Info: how did you express this boundary/need to him?
NTA. You said you do not partake in meat for ethical reasons, so your partner should respect that you do not want to see it as well. I would just be clear to him that you’re interested in other things outside of meat, if you haven’t done so already. It sounds like a fair middle ground to me.
I would say you are TA.
Dating someone means showing interest in them even if you have different interests and hobbies. You can keep it to yourself that you don’t like meat and still appreciate him sharing what he enjoys simply because he likes it. Telling him to stop sharing photos of what he is genuinely proud of probably hurt him.
I would say NTA. If he had an interest in watching surgeries, and you were grossed out by it, no one would expect you to watch it with him
Wow. To think that he could use his love of cooking to learn more about vegetarian cooking and cook you some awesome meals, but instead he uses it to…send you photos of meat? NTA toss this dumba**
INFO: how were you able to date meat eaters in the past if just briefly looking at an image of meat, let alone a real piece in person, is so upsetting to you? Just use whatever tactics worked in those other relationships. Otherwise, find another vegan if you’re too upset. Like yes, it is weird that he keeps sending content that you repeated asked him to stop sending, but it also sounds like you’re not as cool with dating a meat eater as you think you are and want to remind him that he’s doing something bad.
I dont think either of you are the asshole… But you need to find a way to compromise. Maybe there is something you can do to show interest in another way for things that are important to him, and he can also stop sending you those specific pictures?
NTA. Seriously, he needs to start posting his cooking creations on Insta like a normal 30ish cooking enthusiast, I bet he’d gez affirmation for his meat dishes there.
Also, in case you really didn’t notice, major red flag that your taking an interest in his hobby of sharing meat creations is more important than your feelings.
Before I give a full opinion did you explain why you don’t like to see the photos or did you just say you don’t want to see it? Because if you just said you didn’t want to see it then I could see you be TA but if you did then imo NTA
NTA. You are taking an interest in his hobby, but not every single part of his hobby. You expressed that politely. Has he expressed an interest in any of your hobbies?

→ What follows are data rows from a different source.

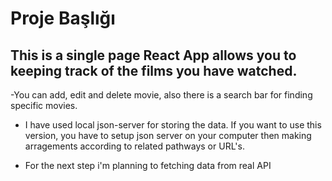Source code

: 
# Proje Başlığı

This is a single page React App allows you to keeping track of the films you have watched.
-
-You can add, edit and delete movie, also there is a search bar for finding specific movies.
- I have used local json-server for storing the data. If you want to use this version, you have to setup json server on your computer then making arragements according to related pathways or URL's.

- For the next step i'm planning to fetching data from real API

YTA he deserves somebody who loves him, not someone who goes on reddit looking for females to back her up when bullying him
NTA, people cannot expect their other halves to always be the exact same as them. Sometimes polar opposites attract and that’s okay
NTA.
I am someone who eats probably too much meat and I would still find this offputting.
But also more generally: yes, it is nice to take an interest in your partner’s hobbies but you would not be TA if you wanted to simply take a lesser interest in any of their hobbies for any reason. You’re not obligated, as their partner, to be as full bore into everything they are. Moderation is completely reasonable.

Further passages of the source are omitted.